» **Activity**:
If a line below holds the word "pentest", count it; then say how many such lines there are and nothing else.

(Records excerpted from a collection)

.....

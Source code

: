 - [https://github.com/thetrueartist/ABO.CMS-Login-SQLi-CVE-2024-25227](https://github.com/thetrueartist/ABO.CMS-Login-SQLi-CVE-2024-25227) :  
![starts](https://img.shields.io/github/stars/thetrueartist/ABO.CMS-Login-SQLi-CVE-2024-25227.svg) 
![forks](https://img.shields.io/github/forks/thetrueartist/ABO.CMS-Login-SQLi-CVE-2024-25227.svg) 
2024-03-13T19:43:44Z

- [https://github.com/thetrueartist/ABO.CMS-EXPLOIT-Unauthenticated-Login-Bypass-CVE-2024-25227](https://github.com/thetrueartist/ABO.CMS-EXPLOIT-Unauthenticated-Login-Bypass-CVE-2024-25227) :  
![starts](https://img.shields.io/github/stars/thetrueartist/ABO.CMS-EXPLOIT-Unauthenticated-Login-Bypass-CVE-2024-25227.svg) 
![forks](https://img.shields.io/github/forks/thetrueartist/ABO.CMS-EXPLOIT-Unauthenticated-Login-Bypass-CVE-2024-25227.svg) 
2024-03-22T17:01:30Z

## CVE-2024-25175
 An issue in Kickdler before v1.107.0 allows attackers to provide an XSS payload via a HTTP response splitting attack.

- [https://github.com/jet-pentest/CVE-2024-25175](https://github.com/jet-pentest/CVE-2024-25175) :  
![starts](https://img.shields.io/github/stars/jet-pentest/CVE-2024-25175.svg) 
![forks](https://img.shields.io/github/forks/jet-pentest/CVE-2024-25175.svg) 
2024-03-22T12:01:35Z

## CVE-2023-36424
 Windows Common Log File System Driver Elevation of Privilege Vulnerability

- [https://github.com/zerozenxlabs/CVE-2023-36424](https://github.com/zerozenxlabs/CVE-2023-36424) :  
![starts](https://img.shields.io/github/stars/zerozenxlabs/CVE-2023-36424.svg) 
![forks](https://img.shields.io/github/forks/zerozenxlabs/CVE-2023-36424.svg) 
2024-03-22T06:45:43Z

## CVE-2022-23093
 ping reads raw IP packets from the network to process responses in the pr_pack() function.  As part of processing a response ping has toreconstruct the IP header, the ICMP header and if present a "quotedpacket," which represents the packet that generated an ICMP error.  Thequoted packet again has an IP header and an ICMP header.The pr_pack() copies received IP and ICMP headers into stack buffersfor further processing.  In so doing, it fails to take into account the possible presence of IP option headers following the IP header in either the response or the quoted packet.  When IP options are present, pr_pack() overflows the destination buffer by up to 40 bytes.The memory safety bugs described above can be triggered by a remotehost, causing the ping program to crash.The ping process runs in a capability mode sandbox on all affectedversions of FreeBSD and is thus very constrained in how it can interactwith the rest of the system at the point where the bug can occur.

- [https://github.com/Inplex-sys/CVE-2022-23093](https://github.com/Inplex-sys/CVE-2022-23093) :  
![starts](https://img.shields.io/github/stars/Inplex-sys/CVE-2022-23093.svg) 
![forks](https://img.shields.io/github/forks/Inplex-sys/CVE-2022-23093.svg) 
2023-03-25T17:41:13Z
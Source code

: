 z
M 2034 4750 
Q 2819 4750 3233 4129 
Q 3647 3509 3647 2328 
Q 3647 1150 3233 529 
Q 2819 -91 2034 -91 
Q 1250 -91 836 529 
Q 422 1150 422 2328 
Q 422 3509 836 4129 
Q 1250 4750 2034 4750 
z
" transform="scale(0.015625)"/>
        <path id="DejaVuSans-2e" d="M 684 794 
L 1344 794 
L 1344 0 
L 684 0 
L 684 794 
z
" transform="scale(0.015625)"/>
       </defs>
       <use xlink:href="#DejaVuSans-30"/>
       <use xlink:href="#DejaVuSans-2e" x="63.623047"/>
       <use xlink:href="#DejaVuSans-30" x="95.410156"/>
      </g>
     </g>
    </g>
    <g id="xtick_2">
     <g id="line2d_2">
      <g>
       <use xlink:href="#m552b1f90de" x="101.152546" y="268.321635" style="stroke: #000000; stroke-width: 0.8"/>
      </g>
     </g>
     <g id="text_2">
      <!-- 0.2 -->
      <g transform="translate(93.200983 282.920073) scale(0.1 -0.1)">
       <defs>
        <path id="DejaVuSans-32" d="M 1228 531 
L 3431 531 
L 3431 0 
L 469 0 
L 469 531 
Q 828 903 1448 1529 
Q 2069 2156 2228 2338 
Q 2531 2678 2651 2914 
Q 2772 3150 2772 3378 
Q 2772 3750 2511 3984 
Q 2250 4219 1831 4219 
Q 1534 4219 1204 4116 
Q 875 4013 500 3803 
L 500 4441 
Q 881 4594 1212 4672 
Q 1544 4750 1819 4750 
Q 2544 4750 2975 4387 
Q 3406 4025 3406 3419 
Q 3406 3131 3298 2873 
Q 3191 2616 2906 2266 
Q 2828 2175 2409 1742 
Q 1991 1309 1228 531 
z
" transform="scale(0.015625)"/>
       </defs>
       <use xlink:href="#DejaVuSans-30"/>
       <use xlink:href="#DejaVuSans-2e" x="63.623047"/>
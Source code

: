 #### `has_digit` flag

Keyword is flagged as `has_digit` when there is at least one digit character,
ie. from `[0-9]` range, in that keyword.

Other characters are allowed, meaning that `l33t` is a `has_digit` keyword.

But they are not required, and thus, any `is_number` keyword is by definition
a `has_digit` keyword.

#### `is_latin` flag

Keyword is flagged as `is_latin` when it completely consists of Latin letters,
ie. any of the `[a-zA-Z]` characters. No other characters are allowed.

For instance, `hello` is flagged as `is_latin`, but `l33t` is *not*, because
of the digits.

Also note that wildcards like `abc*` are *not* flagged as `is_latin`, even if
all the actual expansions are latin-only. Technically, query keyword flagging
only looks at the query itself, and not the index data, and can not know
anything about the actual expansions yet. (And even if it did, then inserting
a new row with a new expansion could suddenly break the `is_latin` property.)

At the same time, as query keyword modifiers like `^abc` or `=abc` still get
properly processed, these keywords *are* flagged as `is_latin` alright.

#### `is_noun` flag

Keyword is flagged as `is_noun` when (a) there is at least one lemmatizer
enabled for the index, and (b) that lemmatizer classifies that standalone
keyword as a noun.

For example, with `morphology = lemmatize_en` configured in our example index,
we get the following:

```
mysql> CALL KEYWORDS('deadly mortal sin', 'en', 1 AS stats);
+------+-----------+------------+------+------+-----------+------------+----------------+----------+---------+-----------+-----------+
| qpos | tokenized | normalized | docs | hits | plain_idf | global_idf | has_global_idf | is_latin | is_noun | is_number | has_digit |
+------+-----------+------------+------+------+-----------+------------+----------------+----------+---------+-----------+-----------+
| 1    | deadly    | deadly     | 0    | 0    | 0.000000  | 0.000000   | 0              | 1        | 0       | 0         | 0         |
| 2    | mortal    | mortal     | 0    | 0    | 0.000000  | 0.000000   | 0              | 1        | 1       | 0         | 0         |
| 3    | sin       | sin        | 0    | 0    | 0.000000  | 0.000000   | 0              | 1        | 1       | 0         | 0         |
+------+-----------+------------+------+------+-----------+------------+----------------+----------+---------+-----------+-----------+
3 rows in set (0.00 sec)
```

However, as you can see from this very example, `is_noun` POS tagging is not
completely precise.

.....

» **Task solution**:
3